## GIVEN DATA
__________
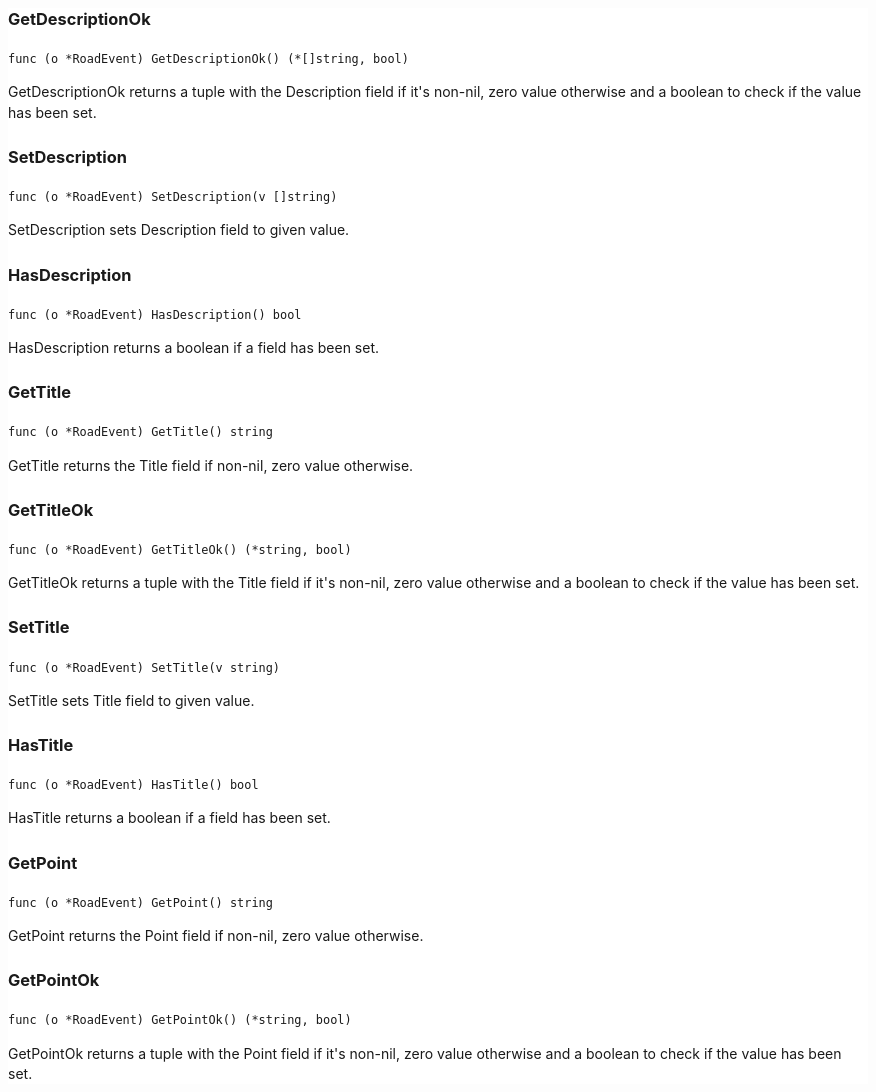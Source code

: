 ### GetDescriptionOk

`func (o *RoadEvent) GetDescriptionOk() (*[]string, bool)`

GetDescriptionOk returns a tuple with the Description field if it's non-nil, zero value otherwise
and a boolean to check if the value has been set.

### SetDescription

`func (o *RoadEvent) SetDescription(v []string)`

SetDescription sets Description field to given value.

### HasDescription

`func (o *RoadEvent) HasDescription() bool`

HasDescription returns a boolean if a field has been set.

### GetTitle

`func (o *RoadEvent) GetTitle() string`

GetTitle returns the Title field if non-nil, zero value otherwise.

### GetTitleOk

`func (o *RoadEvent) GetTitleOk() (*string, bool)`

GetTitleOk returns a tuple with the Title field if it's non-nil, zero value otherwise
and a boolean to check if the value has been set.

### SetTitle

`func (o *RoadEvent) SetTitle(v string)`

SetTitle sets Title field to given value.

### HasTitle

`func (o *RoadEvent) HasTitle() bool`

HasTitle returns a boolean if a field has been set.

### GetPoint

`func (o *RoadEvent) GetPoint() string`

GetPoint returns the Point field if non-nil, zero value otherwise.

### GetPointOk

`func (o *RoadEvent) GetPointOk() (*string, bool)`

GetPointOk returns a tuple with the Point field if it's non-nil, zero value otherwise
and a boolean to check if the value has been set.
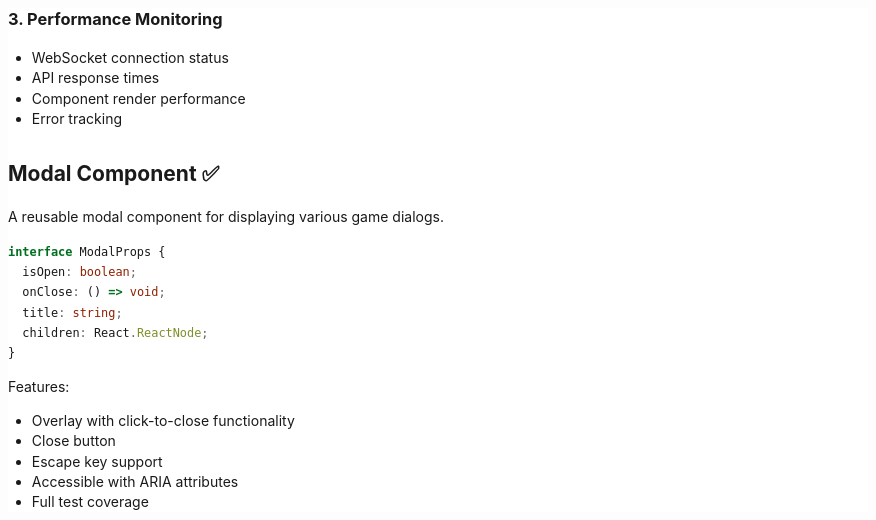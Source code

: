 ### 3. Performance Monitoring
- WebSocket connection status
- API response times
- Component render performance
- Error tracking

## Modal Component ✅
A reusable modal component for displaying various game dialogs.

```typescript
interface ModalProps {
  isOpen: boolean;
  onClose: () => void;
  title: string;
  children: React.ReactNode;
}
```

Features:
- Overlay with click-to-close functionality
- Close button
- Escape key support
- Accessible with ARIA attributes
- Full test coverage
__________
## WHAT THE TASK ASKS
What is the number of lines in the listing that include the word "HasDescription"? Give that number and nothing else.

## RESPONSE TO THIS EXERCISE
3